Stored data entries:
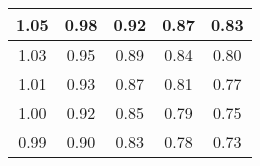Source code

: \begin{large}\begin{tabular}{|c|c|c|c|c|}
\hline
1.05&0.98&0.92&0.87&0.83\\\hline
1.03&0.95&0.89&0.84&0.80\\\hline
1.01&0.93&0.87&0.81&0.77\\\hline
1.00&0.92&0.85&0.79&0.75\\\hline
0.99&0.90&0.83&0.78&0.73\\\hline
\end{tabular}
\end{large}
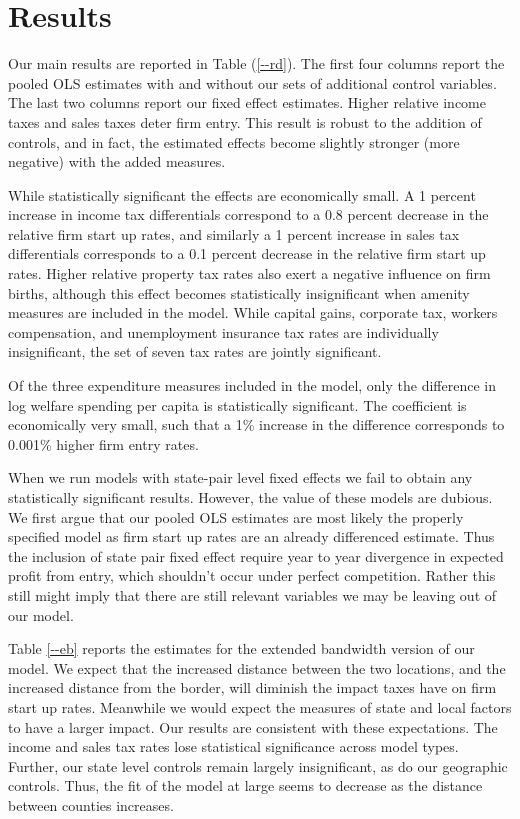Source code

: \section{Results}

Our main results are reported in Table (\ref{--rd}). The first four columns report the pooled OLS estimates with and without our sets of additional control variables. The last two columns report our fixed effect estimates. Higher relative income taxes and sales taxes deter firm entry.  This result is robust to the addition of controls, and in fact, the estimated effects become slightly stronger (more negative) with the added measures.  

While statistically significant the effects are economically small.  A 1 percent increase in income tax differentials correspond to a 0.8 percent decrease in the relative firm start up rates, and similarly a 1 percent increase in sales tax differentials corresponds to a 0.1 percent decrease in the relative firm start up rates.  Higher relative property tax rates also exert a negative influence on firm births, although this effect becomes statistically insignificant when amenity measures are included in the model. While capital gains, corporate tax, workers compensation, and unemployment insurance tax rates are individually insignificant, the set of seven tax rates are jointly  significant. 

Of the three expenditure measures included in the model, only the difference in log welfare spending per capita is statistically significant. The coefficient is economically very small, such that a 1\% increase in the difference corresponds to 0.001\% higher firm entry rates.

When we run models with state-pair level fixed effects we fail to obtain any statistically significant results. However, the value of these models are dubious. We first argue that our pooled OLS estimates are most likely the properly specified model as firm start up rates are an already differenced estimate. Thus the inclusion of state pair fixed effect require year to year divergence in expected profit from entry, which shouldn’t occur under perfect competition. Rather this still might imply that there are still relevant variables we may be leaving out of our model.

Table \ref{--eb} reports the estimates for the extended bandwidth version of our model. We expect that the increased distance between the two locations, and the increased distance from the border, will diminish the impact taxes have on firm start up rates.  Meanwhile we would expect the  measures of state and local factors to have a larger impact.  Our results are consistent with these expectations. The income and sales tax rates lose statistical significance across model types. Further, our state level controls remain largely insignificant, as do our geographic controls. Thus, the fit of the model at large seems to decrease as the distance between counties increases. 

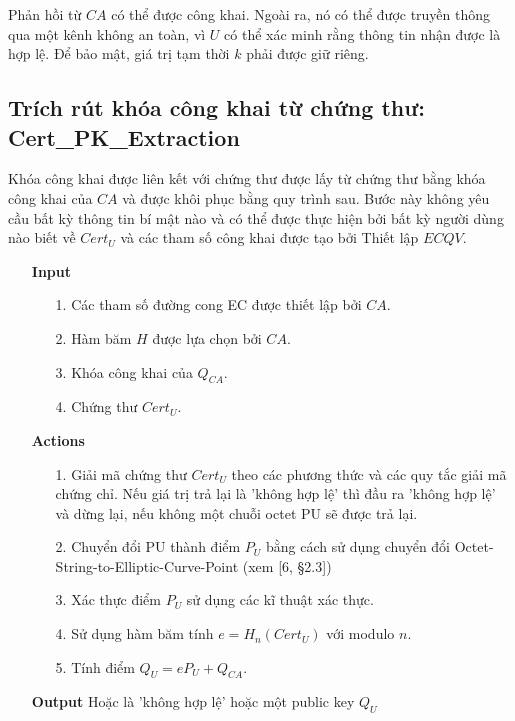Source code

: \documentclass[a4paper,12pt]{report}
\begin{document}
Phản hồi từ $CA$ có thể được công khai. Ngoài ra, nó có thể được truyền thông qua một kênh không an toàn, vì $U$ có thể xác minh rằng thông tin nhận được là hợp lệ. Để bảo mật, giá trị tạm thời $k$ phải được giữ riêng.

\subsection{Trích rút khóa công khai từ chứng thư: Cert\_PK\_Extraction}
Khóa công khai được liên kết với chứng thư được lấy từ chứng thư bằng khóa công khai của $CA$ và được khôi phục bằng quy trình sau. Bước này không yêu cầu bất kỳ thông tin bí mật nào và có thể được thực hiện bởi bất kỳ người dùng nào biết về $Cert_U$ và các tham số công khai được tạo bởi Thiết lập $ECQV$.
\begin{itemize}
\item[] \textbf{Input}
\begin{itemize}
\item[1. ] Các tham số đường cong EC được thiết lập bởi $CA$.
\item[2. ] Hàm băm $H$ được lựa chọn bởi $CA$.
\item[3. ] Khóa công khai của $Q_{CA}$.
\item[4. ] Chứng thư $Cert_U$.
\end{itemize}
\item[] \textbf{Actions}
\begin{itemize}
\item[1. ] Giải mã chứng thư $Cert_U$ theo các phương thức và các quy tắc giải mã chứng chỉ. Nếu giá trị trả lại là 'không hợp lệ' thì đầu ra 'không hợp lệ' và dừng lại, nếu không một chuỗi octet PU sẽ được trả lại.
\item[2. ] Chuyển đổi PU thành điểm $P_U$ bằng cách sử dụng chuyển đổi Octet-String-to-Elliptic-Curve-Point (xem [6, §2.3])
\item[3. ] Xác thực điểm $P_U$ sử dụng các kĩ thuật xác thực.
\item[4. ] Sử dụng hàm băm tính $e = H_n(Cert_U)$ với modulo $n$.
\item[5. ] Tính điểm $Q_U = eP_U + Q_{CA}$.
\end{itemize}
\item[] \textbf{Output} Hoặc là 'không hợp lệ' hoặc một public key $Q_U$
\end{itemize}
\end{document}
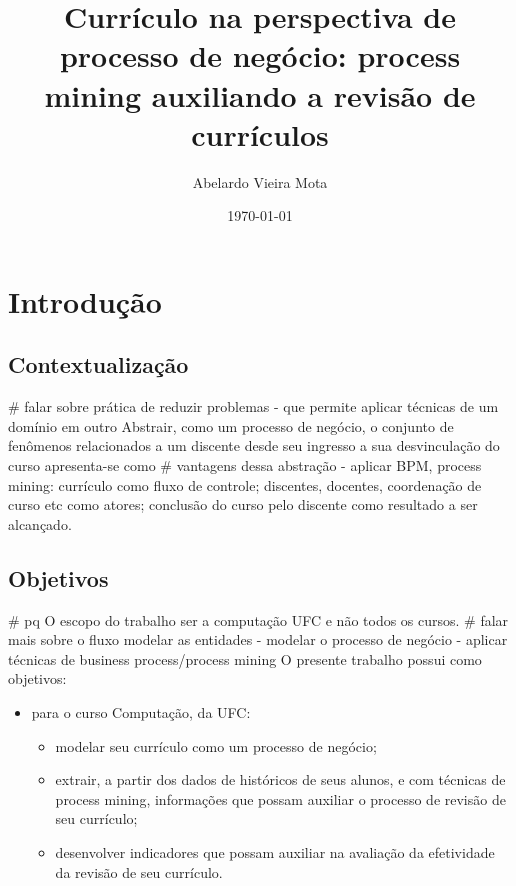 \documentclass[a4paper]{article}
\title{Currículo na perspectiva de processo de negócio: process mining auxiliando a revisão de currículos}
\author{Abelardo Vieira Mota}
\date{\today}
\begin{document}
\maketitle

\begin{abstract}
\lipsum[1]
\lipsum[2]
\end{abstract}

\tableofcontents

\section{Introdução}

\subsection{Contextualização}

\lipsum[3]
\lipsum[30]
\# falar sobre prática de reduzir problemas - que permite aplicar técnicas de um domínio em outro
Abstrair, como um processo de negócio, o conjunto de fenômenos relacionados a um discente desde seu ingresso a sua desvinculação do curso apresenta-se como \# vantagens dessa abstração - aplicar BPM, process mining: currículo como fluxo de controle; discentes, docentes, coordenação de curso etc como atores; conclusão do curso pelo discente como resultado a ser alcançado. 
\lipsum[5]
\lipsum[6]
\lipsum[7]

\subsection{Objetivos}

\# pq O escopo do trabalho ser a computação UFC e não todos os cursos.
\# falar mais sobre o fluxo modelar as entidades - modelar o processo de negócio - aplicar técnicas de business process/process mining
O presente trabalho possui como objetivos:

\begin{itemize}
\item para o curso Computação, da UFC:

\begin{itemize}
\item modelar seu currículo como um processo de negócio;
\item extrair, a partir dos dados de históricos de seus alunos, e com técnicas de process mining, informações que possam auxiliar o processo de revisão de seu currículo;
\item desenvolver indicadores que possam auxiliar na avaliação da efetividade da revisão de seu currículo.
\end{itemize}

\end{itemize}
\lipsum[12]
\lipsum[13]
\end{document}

TASK DETAILS:
Each line above that contains the string "como" should be copied.

SOLVED EXERCISE:
Abstrair, como um processo de negócio, o conjunto de fenômenos relacionados a um discente desde seu ingresso a sua desvinculação do curso apresenta-se como \# vantagens dessa abstração - aplicar BPM, process mining: currículo como fluxo de controle; discentes, docentes, coordenação de curso etc como atores; conclusão do curso pelo discente como resultado a ser alcançado. 
O presente trabalho possui como objetivos:
\item modelar seu currículo como um processo de negócio;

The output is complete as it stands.